The general public is also curious about science and the way in which the nervous system works to enable control of process in the body that we take for granted. Both the Researcher Co-investigator employed on the grant, Dr Hockley, and myself have a strong record of public engagement and this is something that we will build on for the duration of this grant, giving talks accompanied by a video made specifically for this grant (see Pathways to Impact for details) to GCSE/A-level students in local schools and Life Long Learning courses, as well as contributing to events such as the Cambridge Science Festival. Lastly, staff working on the project and in the research group would also benefit, both with regard to acquisition of new technical skills and through development of teaching and presentation skills.
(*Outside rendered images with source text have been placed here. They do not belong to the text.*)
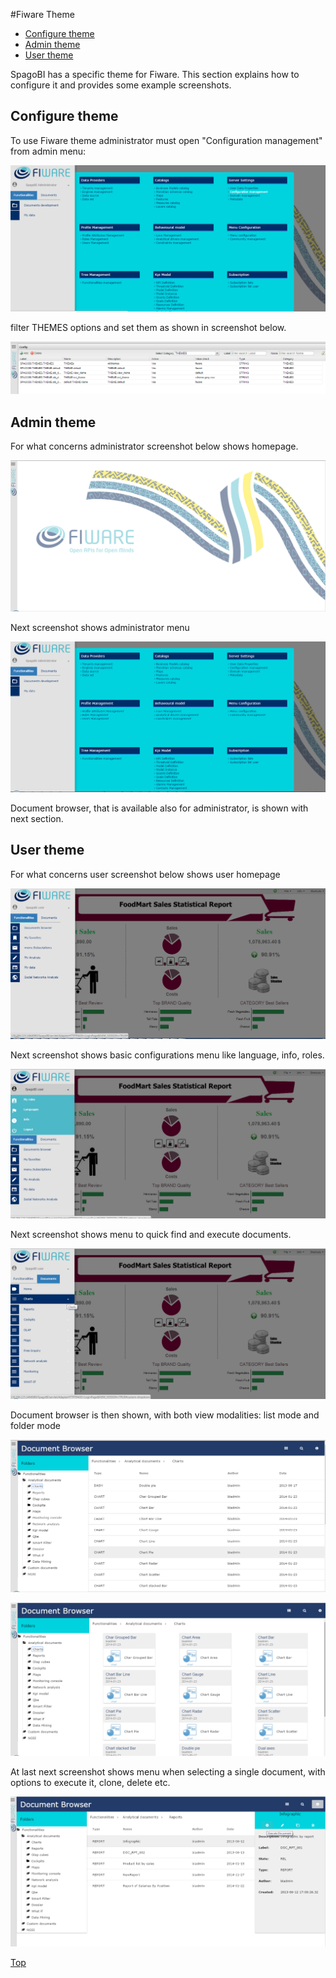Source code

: #<a name="top"></a>Fiware Theme

* [Configure theme](#configure-theme)
* [Admin theme](#admin-theme)
* [User theme](#user-theme)

SpagoBI has a specific theme for Fiware. This section explains how to configure it and provides some example screenshots.

## Configure theme

To use Fiware theme administrator must open "Configuration management" from admin menu:

![](media/SpagoBI_admin_config_management.png)


filter THEMES options and set them as shown in screenshot below.
  
![](media/SpagoBI_admin_theme_config.png)


## Admin theme

For what concerns administrator screenshot below shows homepage.

![](media/SpagoBI_admin_home.png)


Next screenshot shows administrator menu

![](media/SpagoBI_admin_menu.png)

Document browser, that is available also for administrator, is shown with next section. 

## User theme
For what concerns user screenshot below shows user homepage

![](media/SpagoBI-user-menu.png)


Next screenshot shows basic configurations menu like language, info, roles.

![](media/SpagoBI-user-option.png)


Next screenshot shows menu to quick find and execute documents.

![](media/SpagoBI-user-docs.png)


Document browser is then shown, with both view modalities: list mode and folder mode

![](media/SpagoBI-user-doc-browser-list-view.png)

![](media/SpagoBI-user-doc-browser-folder-view.png)


At last next screenshot shows menu when selecting a single document, with options to execute it, clone, delete etc.

![](media/SpagoBI-user-doc-browser-execution.png)
 

[Top](#top)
How might they benefit from this research?
The work set out in this research programme will help establish the fundamental mechanisms of colorectal mechanosensation, how this relates to defecation, and how ageing influences these processes. Consequently, this work has the potential to not only influence other academics across a broad range of fields, but could also help to direct therapeutic avenues of research with regard to treatment of geriatric-related gastrointestinal medical conditions and possibly also providing input to the study of pain-related conditions, such as irritable bowel syndrome.

In addition to academic benefit and the long-term, potential therapeutic development, the general public will benefit in a more acute fashion: we will produce a short film entitled Losing Control: Understanding Your Gut in Age and Disease that will discuss the role of the nervous system in the gastrointestinal tract, as well as diseases of the gut and how these can be treated. The film would be made in collaboration with LittleDragonFilms, with whom I have prior experience, and would be hosted on the lab website, as well as on the Departmental Outreach page and circulated via personal and institutional Twitter/Facebook feeds, such as that run by Cambridge Neuroscience, as well as being used as part of outreach talks. Importantly, there would be a multiple-choice test (hosted by SurveyMonkey) that would measure the film's impact on learning and understanding.

Staff working on the project will develop a wide-range of technical skills, as reflected by the variety of techniques to be employed in the project. Moreover, there will be opportunities for research staff to present their work at conferences, thus developing presentation and networking skills. The Department of Pharmacology offers the opportunity for research staff to teach in practicals and small group tutorials, which in combination with partaking in Teaching and Learning Workshops organised by the School of Life Sciences, will provide an opportunity to develop a further skill-set. Staff will also be encouraged to take training courses offered by the Public Engagement Department and Researcher Development Programme to develop their communication and research skills respectively.